◆ What is expected
Copy the listing that follows exactly. Its pictures do not belong in the copy.

◆ Data for analysis
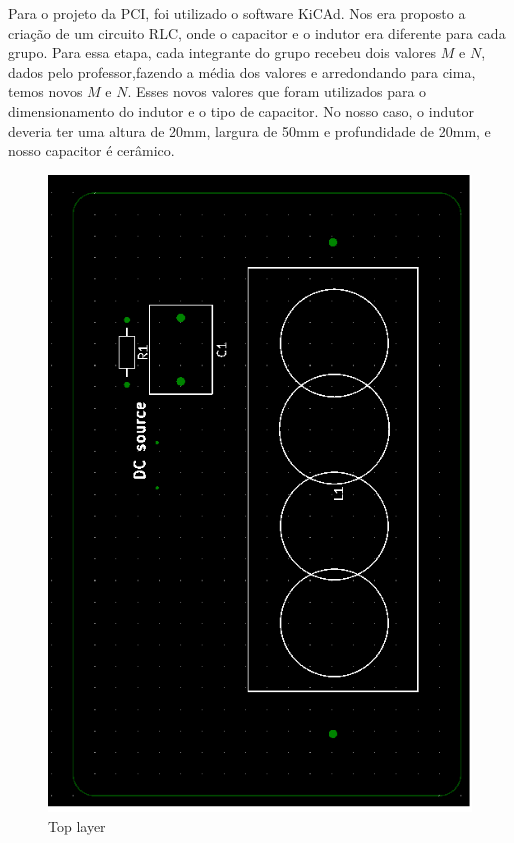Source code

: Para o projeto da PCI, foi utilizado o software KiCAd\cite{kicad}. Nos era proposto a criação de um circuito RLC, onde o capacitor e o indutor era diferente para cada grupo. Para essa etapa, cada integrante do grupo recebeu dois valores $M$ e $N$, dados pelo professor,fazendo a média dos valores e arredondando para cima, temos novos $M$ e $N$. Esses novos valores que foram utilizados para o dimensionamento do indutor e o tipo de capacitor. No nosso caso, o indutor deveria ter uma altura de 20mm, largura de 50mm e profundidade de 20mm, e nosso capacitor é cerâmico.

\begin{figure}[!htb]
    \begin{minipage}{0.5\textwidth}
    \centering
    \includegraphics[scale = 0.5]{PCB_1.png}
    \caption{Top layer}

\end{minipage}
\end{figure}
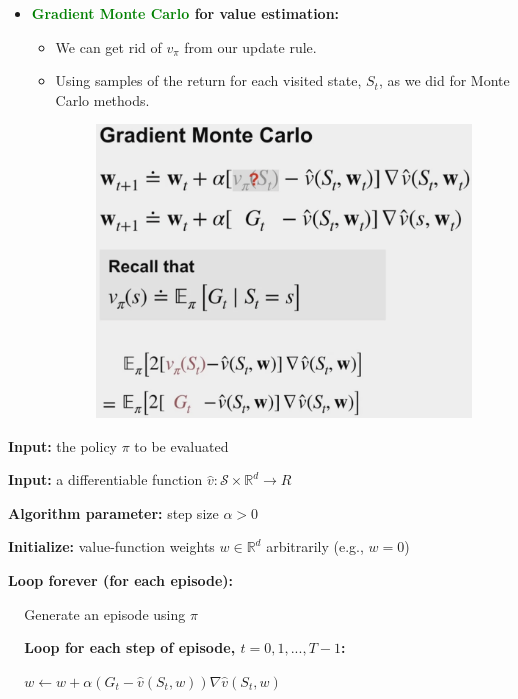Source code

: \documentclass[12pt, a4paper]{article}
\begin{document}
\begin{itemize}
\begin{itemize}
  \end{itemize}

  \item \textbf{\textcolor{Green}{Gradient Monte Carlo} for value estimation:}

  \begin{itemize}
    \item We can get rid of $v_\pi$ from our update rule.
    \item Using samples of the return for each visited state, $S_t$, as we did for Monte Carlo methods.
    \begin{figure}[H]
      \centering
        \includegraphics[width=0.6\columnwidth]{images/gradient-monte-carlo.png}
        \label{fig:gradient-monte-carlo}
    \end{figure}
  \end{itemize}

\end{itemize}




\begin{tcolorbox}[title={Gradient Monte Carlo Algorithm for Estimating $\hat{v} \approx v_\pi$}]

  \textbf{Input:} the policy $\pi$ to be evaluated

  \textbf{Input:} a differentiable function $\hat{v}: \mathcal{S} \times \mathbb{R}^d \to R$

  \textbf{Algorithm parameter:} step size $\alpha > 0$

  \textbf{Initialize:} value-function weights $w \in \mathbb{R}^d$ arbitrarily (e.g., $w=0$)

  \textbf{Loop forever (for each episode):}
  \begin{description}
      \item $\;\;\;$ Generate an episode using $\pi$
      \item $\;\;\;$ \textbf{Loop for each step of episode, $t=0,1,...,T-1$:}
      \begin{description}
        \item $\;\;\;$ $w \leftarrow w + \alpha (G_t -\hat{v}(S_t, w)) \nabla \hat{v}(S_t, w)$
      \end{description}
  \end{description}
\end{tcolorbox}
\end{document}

◆ Answer to this problem
Source code

: Para o projeto da PCI, foi utilizado o software KiCAd\cite{kicad}. Nos era proposto a criação de um circuito RLC, onde o capacitor e o indutor era diferente para cada grupo. Para essa etapa, cada integrante do grupo recebeu dois valores $M$ e $N$, dados pelo professor,fazendo a média dos valores e arredondando para cima, temos novos $M$ e $N$. Esses novos valores que foram utilizados para o dimensionamento do indutor e o tipo de capacitor. No nosso caso, o indutor deveria ter uma altura de 20mm, largura de 50mm e profundidade de 20mm, e nosso capacitor é cerâmico.

\begin{figure}[!htb]
    \begin{minipage}{0.5\textwidth}
    \centering
    \includegraphics[scale = 0.5]{PCB_1.png}
    \caption{Top layer}

\end{minipage}
\end{figure}
Source code

: \documentclass[12pt, a4paper]{article}
\begin{document}
\begin{itemize}
\begin{itemize}
  \end{itemize}

  \item \textbf{\textcolor{Green}{Gradient Monte Carlo} for value estimation:}

  \begin{itemize}
    \item We can get rid of $v_\pi$ from our update rule.
    \item Using samples of the return for each visited state, $S_t$, as we did for Monte Carlo methods.
    \begin{figure}[H]
      \centering
        \includegraphics[width=0.6\columnwidth]{images/gradient-monte-carlo.png}
        \label{fig:gradient-monte-carlo}
    \end{figure}
  \end{itemize}

\end{itemize}




\begin{tcolorbox}[title={Gradient Monte Carlo Algorithm for Estimating $\hat{v} \approx v_\pi$}]

  \textbf{Input:} the policy $\pi$ to be evaluated

  \textbf{Input:} a differentiable function $\hat{v}: \mathcal{S} \times \mathbb{R}^d \to R$

  \textbf{Algorithm parameter:} step size $\alpha > 0$

  \textbf{Initialize:} value-function weights $w \in \mathbb{R}^d$ arbitrarily (e.g., $w=0$)

  \textbf{Loop forever (for each episode):}
  \begin{description}
      \item $\;\;\;$ Generate an episode using $\pi$
      \item $\;\;\;$ \textbf{Loop for each step of episode, $t=0,1,...,T-1$:}
      \begin{description}
        \item $\;\;\;$ $w \leftarrow w + \alpha (G_t -\hat{v}(S_t, w)) \nabla \hat{v}(S_t, w)$
      \end{description}
  \end{description}
\end{tcolorbox}
\end{document}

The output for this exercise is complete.